**WHAT YOU ARE ASKED TO DO**
Check every line of the following material for the word "push", then say how many have it, with no other words.
• • •
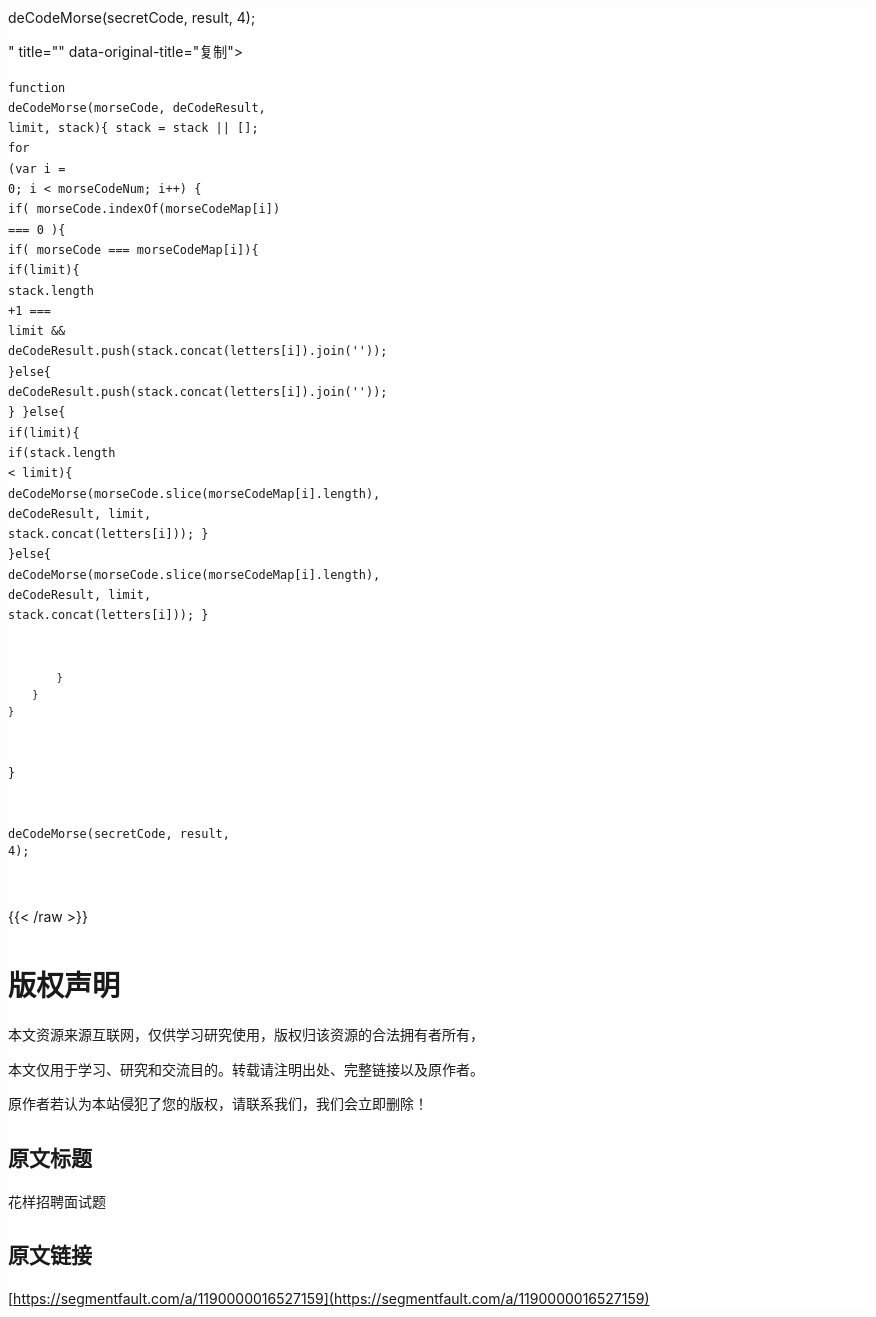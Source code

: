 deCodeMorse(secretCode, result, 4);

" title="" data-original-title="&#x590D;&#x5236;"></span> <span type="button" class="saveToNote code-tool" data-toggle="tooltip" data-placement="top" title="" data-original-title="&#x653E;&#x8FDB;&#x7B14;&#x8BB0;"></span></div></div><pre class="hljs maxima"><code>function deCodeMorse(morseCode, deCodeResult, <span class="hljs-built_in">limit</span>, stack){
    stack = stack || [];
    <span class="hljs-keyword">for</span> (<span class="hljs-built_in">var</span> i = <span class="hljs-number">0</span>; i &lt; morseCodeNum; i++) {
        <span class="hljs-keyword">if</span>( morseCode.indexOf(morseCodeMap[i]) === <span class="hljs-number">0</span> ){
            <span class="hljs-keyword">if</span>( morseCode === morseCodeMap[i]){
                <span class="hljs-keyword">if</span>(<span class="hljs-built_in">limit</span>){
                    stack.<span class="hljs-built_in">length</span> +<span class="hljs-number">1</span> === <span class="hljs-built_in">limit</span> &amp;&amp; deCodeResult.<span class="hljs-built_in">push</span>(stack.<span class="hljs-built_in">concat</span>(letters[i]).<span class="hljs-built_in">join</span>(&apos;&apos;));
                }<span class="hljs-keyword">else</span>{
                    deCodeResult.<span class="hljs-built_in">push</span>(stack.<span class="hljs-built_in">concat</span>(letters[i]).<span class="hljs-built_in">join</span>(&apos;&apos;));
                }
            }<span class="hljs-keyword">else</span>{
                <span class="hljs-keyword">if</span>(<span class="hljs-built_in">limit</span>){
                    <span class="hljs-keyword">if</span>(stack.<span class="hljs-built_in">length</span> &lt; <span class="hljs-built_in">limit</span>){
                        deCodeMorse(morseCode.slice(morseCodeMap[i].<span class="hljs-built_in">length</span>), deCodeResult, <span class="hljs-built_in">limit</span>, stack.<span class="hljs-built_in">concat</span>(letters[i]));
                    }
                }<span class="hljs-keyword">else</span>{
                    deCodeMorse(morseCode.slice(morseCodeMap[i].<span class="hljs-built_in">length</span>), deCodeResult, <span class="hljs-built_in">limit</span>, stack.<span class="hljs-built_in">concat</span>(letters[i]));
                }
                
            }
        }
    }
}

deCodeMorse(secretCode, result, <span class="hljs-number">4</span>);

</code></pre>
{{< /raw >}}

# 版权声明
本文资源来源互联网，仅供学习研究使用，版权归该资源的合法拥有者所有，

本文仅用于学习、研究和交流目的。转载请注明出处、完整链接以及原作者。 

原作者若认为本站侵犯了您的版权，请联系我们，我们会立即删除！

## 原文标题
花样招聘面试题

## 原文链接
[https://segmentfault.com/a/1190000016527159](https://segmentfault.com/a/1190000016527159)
• • •
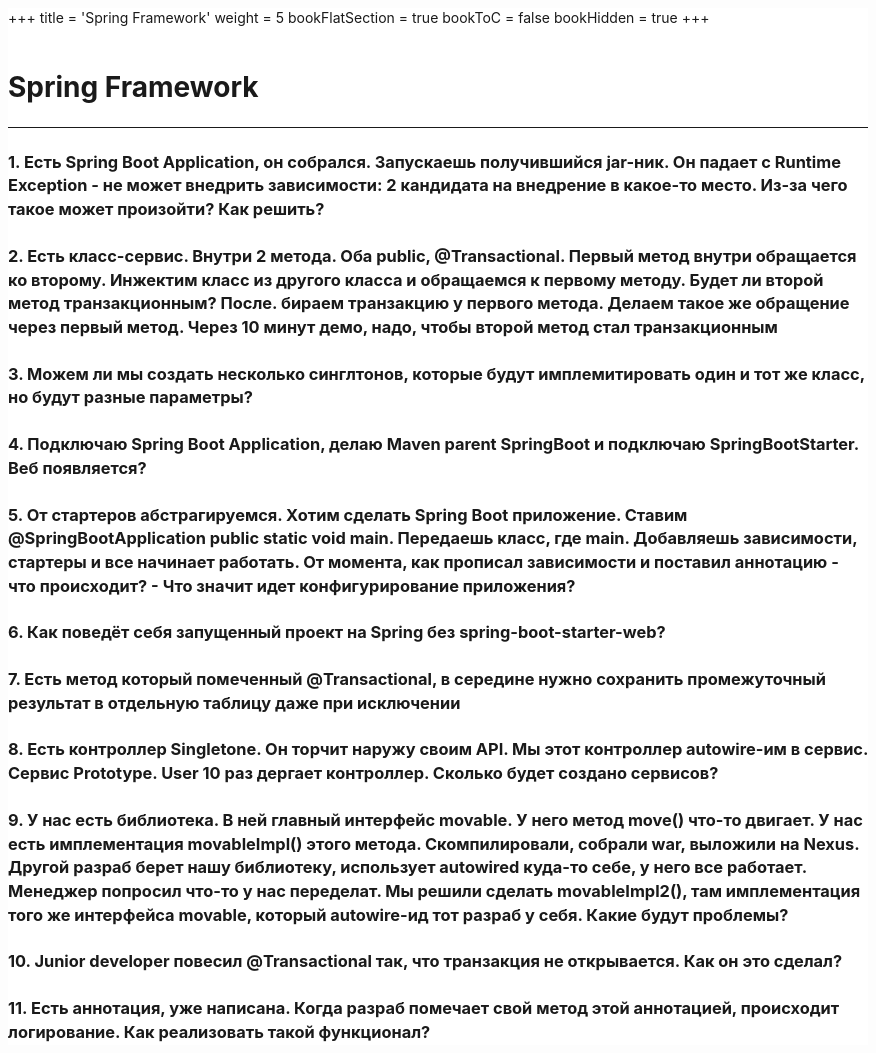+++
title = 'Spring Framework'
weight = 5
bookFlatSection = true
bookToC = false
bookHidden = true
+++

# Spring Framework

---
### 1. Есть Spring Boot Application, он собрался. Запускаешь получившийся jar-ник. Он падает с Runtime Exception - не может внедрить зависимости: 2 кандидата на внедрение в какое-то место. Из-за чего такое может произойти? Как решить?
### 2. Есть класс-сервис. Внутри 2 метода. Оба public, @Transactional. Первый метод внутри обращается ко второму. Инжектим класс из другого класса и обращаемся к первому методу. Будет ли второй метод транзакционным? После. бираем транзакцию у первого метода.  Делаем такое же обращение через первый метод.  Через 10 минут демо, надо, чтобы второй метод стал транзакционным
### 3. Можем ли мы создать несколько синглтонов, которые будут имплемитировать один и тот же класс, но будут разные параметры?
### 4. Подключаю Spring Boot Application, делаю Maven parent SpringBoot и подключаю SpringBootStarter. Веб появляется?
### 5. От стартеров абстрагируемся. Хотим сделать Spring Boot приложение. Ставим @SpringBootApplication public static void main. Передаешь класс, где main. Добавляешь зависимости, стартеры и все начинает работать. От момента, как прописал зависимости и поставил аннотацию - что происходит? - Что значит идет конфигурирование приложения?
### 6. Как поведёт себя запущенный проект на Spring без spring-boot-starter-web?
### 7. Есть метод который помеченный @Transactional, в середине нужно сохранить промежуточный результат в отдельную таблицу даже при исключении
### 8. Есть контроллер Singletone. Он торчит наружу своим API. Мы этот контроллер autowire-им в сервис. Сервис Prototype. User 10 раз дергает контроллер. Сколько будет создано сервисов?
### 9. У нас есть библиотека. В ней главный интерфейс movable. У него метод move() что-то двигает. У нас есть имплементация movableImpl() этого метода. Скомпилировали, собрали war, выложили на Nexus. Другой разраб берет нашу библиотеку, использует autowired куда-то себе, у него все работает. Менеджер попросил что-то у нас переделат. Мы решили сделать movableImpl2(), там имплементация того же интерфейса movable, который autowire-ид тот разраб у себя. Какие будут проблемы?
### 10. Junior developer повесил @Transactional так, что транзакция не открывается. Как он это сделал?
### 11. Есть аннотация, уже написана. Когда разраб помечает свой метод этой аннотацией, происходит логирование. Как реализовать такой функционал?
• • •
**EXERCISE ANSWER**
2